Supreme Court rules that the LBGTQ can't have their cake and eat it too when it comes to pitting one civil rights protection against another

In what was bound to be a landmark battle between the Constitutional rights of a Christian (religious) based business and the Civil rights of a sexual orientation group, the Supreme Court just now ruled on June 4 that the state of Colorado was at fault for imposing penalties on a Christian based bakery for their choosing to refuse service to a gay couple.

The U.S. Supreme Court on Monday handed a narow victory to a Christian baker from Colorado who refused for religious reasons to make a wedding cake for a gay couple. 
The justices, in a 7-2 decision, faulted the Colorado Civil Rights Commission's handling of the claims brought against Jack Phillips, saying it had showed a hostility to religion. 
The commission said Phillips violated the Colorado anti-discrimination law that bars businesses from refusing service based on race, sex, marital status or sexual orientation by rebuffing gay couple David Mullins and Charlie Craig in 2012. - CNBC
This court battle contained was distinctly unique in the fact that it pitted several opposing factions against each other, with some having much stronger protections by law than others.
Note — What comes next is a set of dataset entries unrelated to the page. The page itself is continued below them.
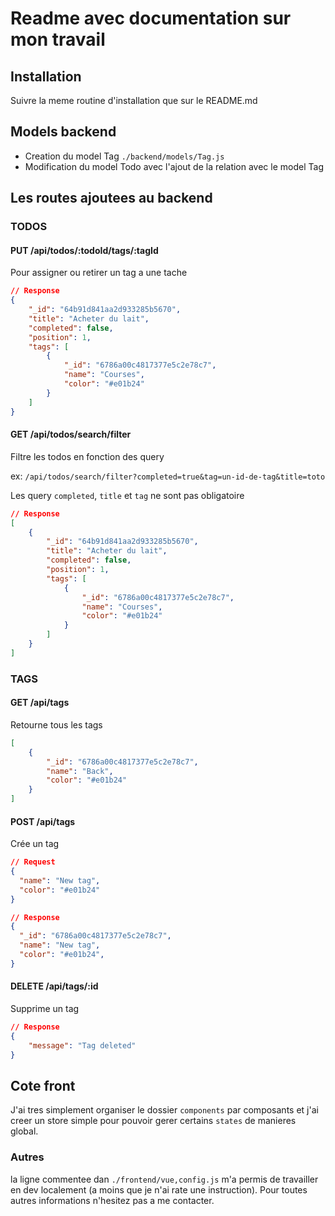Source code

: # Readme avec documentation sur mon travail

## Installation

Suivre la meme routine d'installation que sur le README.md

## Models backend

-   Creation du model Tag `./backend/models/Tag.js`
-   Modification du model Todo avec l'ajout de la relation avec le model Tag

## Les routes ajoutees au backend

### TODOS

#### PUT /api/todos/:todoId/tags/:tagId

Pour assigner ou retirer un tag a une tache

```json
// Response
{
    "_id": "64b91d841aa2d933285b5670",
    "title": "Acheter du lait",
    "completed": false,
    "position": 1,
    "tags": [
        {
            "_id": "6786a00c4817377e5c2e78c7",
            "name": "Courses",
            "color": "#e01b24"
        }
    ]
}
```

#### GET /api/todos/search/filter

Filtre les todos en fonction des query

ex: `/api/todos/search/filter?completed=true&tag=un-id-de-tag&title=toto`

Les query `completed`, `title` et `tag` ne sont pas obligatoire

```json
// Response
[
    {
        "_id": "64b91d841aa2d933285b5670",
        "title": "Acheter du lait",
        "completed": false,
        "position": 1,
        "tags": [
            {
                "_id": "6786a00c4817377e5c2e78c7",
                "name": "Courses",
                "color": "#e01b24"
            }
        ]
    }
]
```

### TAGS

#### GET /api/tags

Retourne tous les tags

```json
[
    {
        "_id": "6786a00c4817377e5c2e78c7",
        "name": "Back",
        "color": "#e01b24"
    }
]
```

#### POST /api/tags

Crée un tag

```json
// Request
{
  "name": "New tag",
  "color": "#e01b24"
}

// Response
{
  "_id": "6786a00c4817377e5c2e78c7",
  "name": "New tag",
  "color": "#e01b24",
}
```

#### DELETE /api/tags/:id

Supprime un tag

```json
// Response
{
    "message": "Tag deleted"
}
```

## Cote front

J'ai tres simplement organiser le dossier `components` par composants et j'ai creer un store simple pour pouvoir
gerer certains `states` de manieres global.

### Autres

la ligne commentee dan `./frontend/vue,config.js` m'a permis de travailler en dev localement (a moins que je n'ai rate une instruction).
Pour toutes autres informations n'hesitez pas a me contacter.
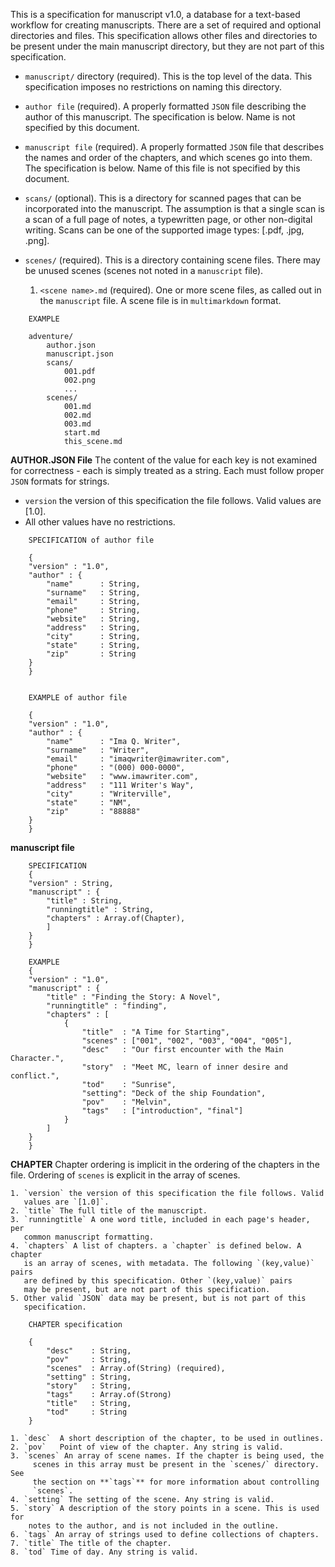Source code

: This is a specification for manuscript v1.0, a database for a text-based workflow for creating manuscripts. There are a set of required and optional directories and files. This specification allows other files and directories to be present under the main manuscript directory, but they are not part of this  specification. 

- `manuscript/` directory (required). This is the top level of the data. This
  specification imposes no restrictions on naming this directory.

- `author file` (required). A properly formatted `JSON` file describing the 
  author of this manuscript. The specification is below. Name is not specified
  by this document. 

- `manuscript file` (required). A properly formatted `JSON` file that 
  describes the names and order of the chapters, and which scenes go into 
  them. The specification is below. Name of this file is not specified by this
  document.

- `scans/` (optional). This is a directory for scanned pages that can be 
  incorporated into the manuscript. The assumption is that a single scan is
  a scan of a full page of notes, a typewritten page, or other non-digital
  writing. Scans can be one of the supported image types: [.pdf, .jpg, .png].

- `scenes/` (required). This is a directory containing scene files. There may be
  unused scenes (scenes not noted in a `manuscript` file).
  
    1. `<scene name>.md` (required). One or more scene files, as called out
       in the `manuscript` file. A scene file is in `multimarkdown` format. 

```
    EXAMPLE

    adventure/
        author.json
        manuscript.json
        scans/
            001.pdf
            002.png
            ...
        scenes/
            001.md
            002.md
            003.md
            start.md
            this_scene.md

```

**AUTHOR.JSON File**
The content of the value for each key is not examined for correctness - each is simply treated as a string. Each must follow proper `JSON` formats for strings.

- `version` the version of this specification the file follows. Valid
  values are [1.0].
- All other values have no restrictions.

```
    SPECIFICATION of author file

    {
    "version" : "1.0",
    "author" : {
        "name"      : String, 
        "surname"   : String,
        "email"     : String,
        "phone"     : String,
        "website"   : String,
        "address"   : String,
        "city"      : String,
        "state"     : String,
        "zip"       : String
    }
    }


    EXAMPLE of author file

    {
    "version" : "1.0",
    "author" : {
        "name"      : "Ima Q. Writer",
        "surname"   : "Writer",
        "email"     : "imaqwriter@imawriter.com",
        "phone"     : "(000) 000-0000",
        "website"   : "www.imawriter.com",
        "address"   : "111 Writer's Way",
        "city"      : "Writerville",
        "state"     : "NM",
        "zip"       : "88888"
    }
    }
```

**manuscript file**

```
    SPECIFICATION
    {
    "version" : String, 
    "manuscript" : {
        "title" : String, 
        "runningtitle" : String, 
        "chapters" : Array.of(Chapter),
        ]
    }
    }

    EXAMPLE
    {
    "version" : "1.0",
    "manuscript" : {
        "title" : "Finding the Story: A Novel",
        "runningtitle" : "finding",
        "chapters" : [
            {
                "title"  : "A Time for Starting",
                "scenes" : ["001", "002", "003", "004", "005"],
                "desc"   : "Our first encounter with the Main Character.",
                "story"  : "Meet MC, learn of inner desire and conflict.",
                "tod"    : "Sunrise",
                "setting": "Deck of the ship Foundation",
                "pov"    : "Melvin",
                "tags"   : ["introduction", "final"]
            }
        ]
    }
    }
```


  **CHAPTER** Chapter ordering is implicit in the ordering of the chapters in 
  the file. Ordering of `scenes` is explicit in the array of scenes.

    1. `version` the version of this specification the file follows. Valid
       values are `[1.0]`.
    2. `title` The full title of the manuscript.
    3. `runningtitle` A one word title, included in each page's header, per 
       common manuscript formatting. 
    4. `chapters` A list of chapters. a `chapter` is defined below. A chapter 
       is an array of scenes, with metadata. The following `(key,value)` pairs 
       are defined by this specification. Other `(key,value)` pairs
       may be present, but are not part of this specification. 
    5. Other valid `JSON` data may be present, but is not part of this    
       specification.

```
    CHAPTER specification

    {
        "desc"    : String, 
        "pov"     : String, 
        "scenes"  : Array.of(String) (required), 
        "setting" : String, 
        "story"   : String, 
        "tags"    : Array.of(Strong) 
        "title"   : String, 
        "tod"     : String
    }
```

    1. `desc`  A short description of the chapter, to be used in outlines.
    2. `pov`   Point of view of the chapter. Any string is valid.
    3. `scenes` An array of scene names. If the chapter is being used, the 
         scenes in this array must be present in the `scenes/` directory. See 
         the section on **`tags`** for more information about controlling 
         `scenes`.
    4. `setting` The setting of the scene. Any string is valid.
    5. `story` A description of the story points in a scene. This is used for 
        notes to the author, and is not included in the outline.
    6. `tags` An array of strings used to define collections of chapters.
    7. `title` The title of the chapter.
    8. `tod` Time of day. Any string is valid.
Freedom of religion for example is a Constitutional protection that supersedes most created statutes... such as the anti-discrimination laws created in the state of Colorado.  Additionally, a 1964 Civil Rights law that was created to protect consumers from discrimination did not have in its wording protections for sexual orientations, and this is where Colorado violated the religious and business rights of the bakery by instituting those protections 'after the fact', and in conflict with the Constitution.
At the heart of the debate is a system of anti-discrimination laws enacted by federal, state and local governments. The entire United States is covered by the Federal Civil Rights Act of 1964, which prohibits discrimination by privately owned places of public accommodation on the basis of race, color, religion or national origin. Places of “public accommodation” include hotels, restaurants, theaters, banks, health clubs and stores. Nonprofit organizations such as churches are generally exempt from the law. 
The right of public accommodation is also guaranteed to disabled citizens under the Americans with Disabilities Act, which prohibits discrimination by private businesses based on disability. 
The federal law does not prohibit discrimination based on sexual orientation, so gays are not a protected group under the federal law. However, about 20 states, including New York and California, have enacted laws that prohibit discrimination in public accommodations based on sexual orientation. In California, you also can’t discriminate based on someone’s unconventional dress. In some states, like Arizona, there’s no state law banning discrimination against gays, but there are local laws in some cities that prohibit sexual orientation discrimination. – Legal Zoom
In the end the Supreme Court ruled correctly because state laws cannot override Federal or Constitutional laws/protections, and no intrinsic harm was done to the gay couple since they had availability to purchase a wedding cake from any number of bakeries willing to do so in that local area.